Word for word, restate every record, though not the pictures.

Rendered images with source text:
******************************

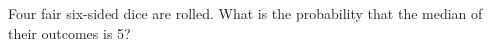 Four fair six-sided dice are rolled. What is the probability that the median of their outcomes is 5?
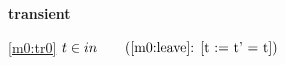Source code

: \textbf{transient}
\begin{block}
\item[ \eqref{m0:tr0} ]$t \in in  \qquad \text{(\ref{m0:leave}: [t := t' = t])}$ %
\end{block}

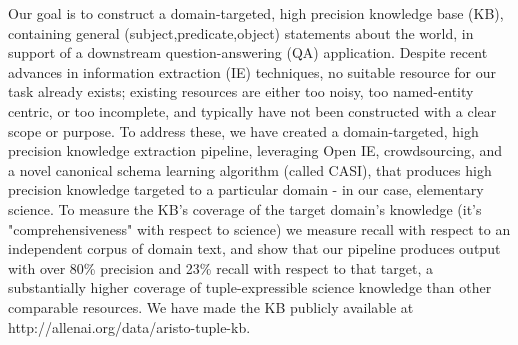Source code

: Our goal is to construct a domain-targeted, high precision knowledge base (KB), containing general (subject,predicate,object) statements about the world, in support of a downstream question-answering (QA) application. Despite recent advances in information extraction (IE) techniques, no suitable resource for our task already exists; existing resources are either too noisy, too named-entity centric, or too incomplete, and typically have not been constructed with a clear scope or purpose. To address these, we have created a domain-targeted, high precision knowledge extraction pipeline, leveraging Open IE, crowdsourcing, and a novel canonical schema learning algorithm (called CASI), that produces high precision knowledge targeted to a particular domain - in our case, elementary science. To measure the KB’s coverage of the target domain’s knowledge (it’s "comprehensiveness" with respect to science) we measure recall with respect to an independent corpus of domain text, and show that our pipeline produces output with over 80\% precision and 23\% recall with respect to that target, a substantially higher coverage of tuple-expressible science knowledge than other comparable resources. We have made the KB publicly available at http://allenai.org/data/aristo-tuple-kb.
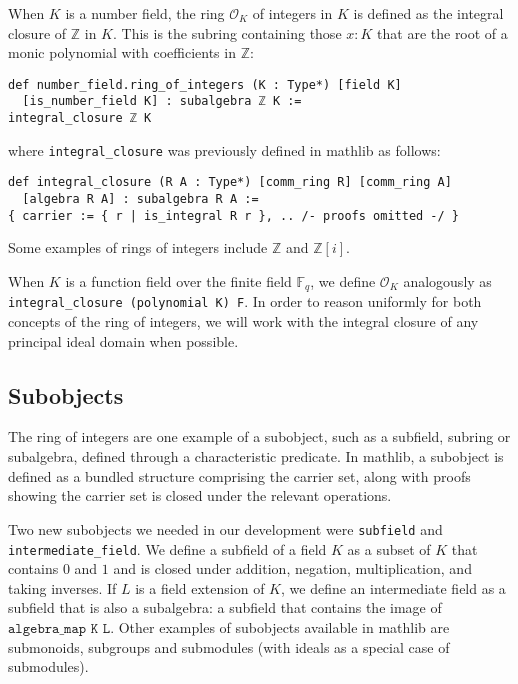 \documentclass[a4paper,USenglish,cleveref, autoref, thm-restate]{lipics-v2021}
\newcommand{\lean}[1]{\texttt{#1}\xspace} %
\newcommand*{\OK}[1][K]{\mathcal{O}_{#1}}
\newcommand*{\Fq}[1][q]{\mathbb{F}_{#1}}
\newcommand{\mathlib}{\textsf{mathlib}\xspace}
\newcommand{\Q}{\mathbb{Q}}
\newcommand{\Z}{\mathbb{Z}}
\begin{document}
When $K$ is a number field, the ring $\OK$ of integers in $K$ is defined as the integral closure of $\Z$ in $K$.
This is the subring containing those $x : K$ that are the root of a monic polynomial with coefficients in $\Z$:
\begin{lstlisting}
def number_field.ring_of_integers (K : Type*) [field K]
  [is_number_field K] : subalgebra ℤ K :=
integral_closure ℤ K
\end{lstlisting}
where \lean{integral\_closure} was previously defined in \mathlib as follows:
\begin{lstlisting}
def integral_closure (R A : Type*) [comm_ring R] [comm_ring A]
  [algebra R A] : subalgebra R A :=
{ carrier := { r | is_integral R r }, .. /- proofs omitted -/ }
\end{lstlisting}
Some examples of rings of integers include $\Z$ and $\Z[i]$. %

When $K$ is a function field over the finite field $\Fq$, we define $\OK$ analogously as \lean{integral\_closure (polynomial K) F}.
In order to reason uniformly for both concepts of the ring of integers,
we will work with the integral closure of any principal ideal domain when possible.

\subsection{Subobjects} \label{sec:subobjects}

The ring of integers are one example of a subobject, such as a subfield, subring or subalgebra, defined through a characteristic predicate.
In \mathlib, a subobject is defined as a bundled structure comprising the carrier set,
along with proofs showing the carrier set is closed under the relevant operations.

Two new subobjects we needed in our development were \lean{subfield} and \lean{intermediate\-\_field}.
We define a subfield of a field $K$ as a subset of $K$ that contains $0$ and $1$ and is closed under addition, negation, multiplication, and taking inverses.
If $L$ is a field extension of $K$, we define an intermediate field as a subfield that is also a subalgebra: a subfield that contains the image of $\lean{algebra\_map K L}$.
Other examples of subobjects available in \mathlib are submonoids, subgroups and submodules (with ideals as a special case of submodules).
\end{document}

******************************

• ANSWER FOR THIS EXERCISE
 Four fair six-sided dice are rolled. What is the probability that the median of their outcomes is 5?
Source code

: \textbf{transient}
\begin{block}
\item[ \eqref{m0:tr0} ]$t \in in  \qquad \text{(\ref{m0:leave}: [t := t' = t])}$ %
\end{block}

Source code

: Our goal is to construct a domain-targeted, high precision knowledge base (KB), containing general (subject,predicate,object) statements about the world, in support of a downstream question-answering (QA) application. Despite recent advances in information extraction (IE) techniques, no suitable resource for our task already exists; existing resources are either too noisy, too named-entity centric, or too incomplete, and typically have not been constructed with a clear scope or purpose. To address these, we have created a domain-targeted, high precision knowledge extraction pipeline, leveraging Open IE, crowdsourcing, and a novel canonical schema learning algorithm (called CASI), that produces high precision knowledge targeted to a particular domain - in our case, elementary science. To measure the KB’s coverage of the target domain’s knowledge (it’s "comprehensiveness" with respect to science) we measure recall with respect to an independent corpus of domain text, and show that our pipeline produces output with over 80\% precision and 23\% recall with respect to that target, a substantially higher coverage of tuple-expressible science knowledge than other comparable resources. We have made the KB publicly available at http://allenai.org/data/aristo-tuple-kb.
 \documentclass[a4paper,USenglish,cleveref, autoref, thm-restate]{lipics-v2021}
\newcommand{\lean}[1]{\texttt{#1}\xspace} %
\newcommand*{\OK}[1][K]{\mathcal{O}_{#1}}
\newcommand*{\Fq}[1][q]{\mathbb{F}_{#1}}
\newcommand{\mathlib}{\textsf{mathlib}\xspace}
\newcommand{\Q}{\mathbb{Q}}
\newcommand{\Z}{\mathbb{Z}}
\begin{document}
When $K$ is a number field, the ring $\OK$ of integers in $K$ is defined as the integral closure of $\Z$ in $K$.
This is the subring containing those $x : K$ that are the root of a monic polynomial with coefficients in $\Z$:
\begin{lstlisting}
def number_field.ring_of_integers (K : Type*) [field K]
  [is_number_field K] : subalgebra ℤ K :=
integral_closure ℤ K
\end{lstlisting}
where \lean{integral\_closure} was previously defined in \mathlib as follows:
\begin{lstlisting}
def integral_closure (R A : Type*) [comm_ring R] [comm_ring A]
  [algebra R A] : subalgebra R A :=
{ carrier := { r | is_integral R r }, .. /- proofs omitted -/ }
\end{lstlisting}
Some examples of rings of integers include $\Z$ and $\Z[i]$. %

When $K$ is a function field over the finite field $\Fq$, we define $\OK$ analogously as \lean{integral\_closure (polynomial K) F}.
In order to reason uniformly for both concepts of the ring of integers,
we will work with the integral closure of any principal ideal domain when possible.

\subsection{Subobjects} \label{sec:subobjects}

The ring of integers are one example of a subobject, such as a subfield, subring or subalgebra, defined through a characteristic predicate.
In \mathlib, a subobject is defined as a bundled structure comprising the carrier set,
along with proofs showing the carrier set is closed under the relevant operations.

Two new subobjects we needed in our development were \lean{subfield} and \lean{intermediate\-\_field}.
We define a subfield of a field $K$ as a subset of $K$ that contains $0$ and $1$ and is closed under addition, negation, multiplication, and taking inverses.
If $L$ is a field extension of $K$, we define an intermediate field as a subfield that is also a subalgebra: a subfield that contains the image of $\lean{algebra\_map K L}$.
Other examples of subobjects available in \mathlib are submonoids, subgroups and submodules (with ideals as a special case of submodules).
\end{document}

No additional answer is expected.